* [Your objective]:
Which lines of the records below contain the word "JavaScript"? Copy each of them out.

---------------

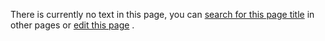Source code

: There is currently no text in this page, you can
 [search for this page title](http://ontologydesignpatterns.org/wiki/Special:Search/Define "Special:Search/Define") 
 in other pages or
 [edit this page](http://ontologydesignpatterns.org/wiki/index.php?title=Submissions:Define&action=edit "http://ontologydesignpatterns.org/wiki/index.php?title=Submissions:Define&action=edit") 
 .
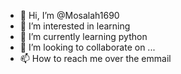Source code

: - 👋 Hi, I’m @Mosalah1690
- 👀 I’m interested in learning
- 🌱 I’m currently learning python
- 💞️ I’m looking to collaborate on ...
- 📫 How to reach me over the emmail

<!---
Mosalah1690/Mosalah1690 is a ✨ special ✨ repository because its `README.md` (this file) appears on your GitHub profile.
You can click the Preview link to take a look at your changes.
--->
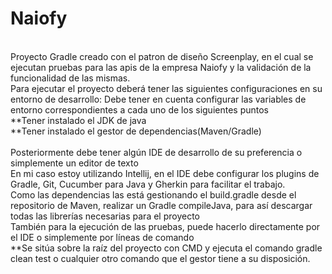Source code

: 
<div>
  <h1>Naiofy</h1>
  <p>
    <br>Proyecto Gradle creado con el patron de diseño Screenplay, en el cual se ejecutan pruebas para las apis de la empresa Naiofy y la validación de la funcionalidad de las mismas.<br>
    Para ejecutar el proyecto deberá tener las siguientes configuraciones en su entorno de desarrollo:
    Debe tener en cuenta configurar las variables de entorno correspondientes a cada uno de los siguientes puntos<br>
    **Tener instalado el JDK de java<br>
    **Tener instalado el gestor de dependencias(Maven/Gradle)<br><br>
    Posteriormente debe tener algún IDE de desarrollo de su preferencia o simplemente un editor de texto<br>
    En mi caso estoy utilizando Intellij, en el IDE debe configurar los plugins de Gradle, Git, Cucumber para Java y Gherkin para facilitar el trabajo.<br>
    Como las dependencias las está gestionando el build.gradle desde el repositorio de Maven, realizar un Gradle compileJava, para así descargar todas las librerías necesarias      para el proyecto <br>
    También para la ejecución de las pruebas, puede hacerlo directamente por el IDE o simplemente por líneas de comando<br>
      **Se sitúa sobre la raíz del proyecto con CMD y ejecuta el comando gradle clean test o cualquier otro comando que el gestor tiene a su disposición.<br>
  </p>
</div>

---------------

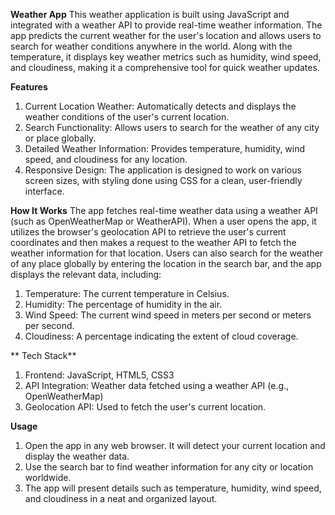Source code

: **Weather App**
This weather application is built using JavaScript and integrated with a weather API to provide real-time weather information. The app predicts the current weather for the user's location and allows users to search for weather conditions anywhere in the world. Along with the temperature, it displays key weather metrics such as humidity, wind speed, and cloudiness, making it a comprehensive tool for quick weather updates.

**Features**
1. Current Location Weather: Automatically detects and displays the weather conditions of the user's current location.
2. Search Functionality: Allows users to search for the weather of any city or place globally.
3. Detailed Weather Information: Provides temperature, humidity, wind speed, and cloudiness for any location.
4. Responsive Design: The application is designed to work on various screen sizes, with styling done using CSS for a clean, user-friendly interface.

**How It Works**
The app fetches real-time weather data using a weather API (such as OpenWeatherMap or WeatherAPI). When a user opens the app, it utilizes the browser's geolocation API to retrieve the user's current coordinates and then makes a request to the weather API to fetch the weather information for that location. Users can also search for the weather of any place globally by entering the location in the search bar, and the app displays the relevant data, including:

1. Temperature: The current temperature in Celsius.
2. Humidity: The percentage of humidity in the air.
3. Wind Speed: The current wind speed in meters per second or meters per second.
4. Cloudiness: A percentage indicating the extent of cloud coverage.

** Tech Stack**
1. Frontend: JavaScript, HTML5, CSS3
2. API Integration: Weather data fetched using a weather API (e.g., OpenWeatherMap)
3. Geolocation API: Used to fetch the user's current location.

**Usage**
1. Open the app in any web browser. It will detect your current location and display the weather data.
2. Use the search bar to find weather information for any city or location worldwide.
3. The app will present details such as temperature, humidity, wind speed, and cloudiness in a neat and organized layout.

---------------

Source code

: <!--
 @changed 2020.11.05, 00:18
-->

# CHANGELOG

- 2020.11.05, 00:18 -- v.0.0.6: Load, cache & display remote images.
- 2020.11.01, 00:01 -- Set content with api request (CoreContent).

---------------

* [Result]:
This weather application is built using JavaScript and integrated with a weather API to provide real-time weather information. The app predicts the current weather for the user's location and allows users to search for weather conditions anywhere in the world. Along with the temperature, it displays key weather metrics such as humidity, wind speed, and cloudiness, making it a comprehensive tool for quick weather updates.
1. Frontend: JavaScript, HTML5, CSS3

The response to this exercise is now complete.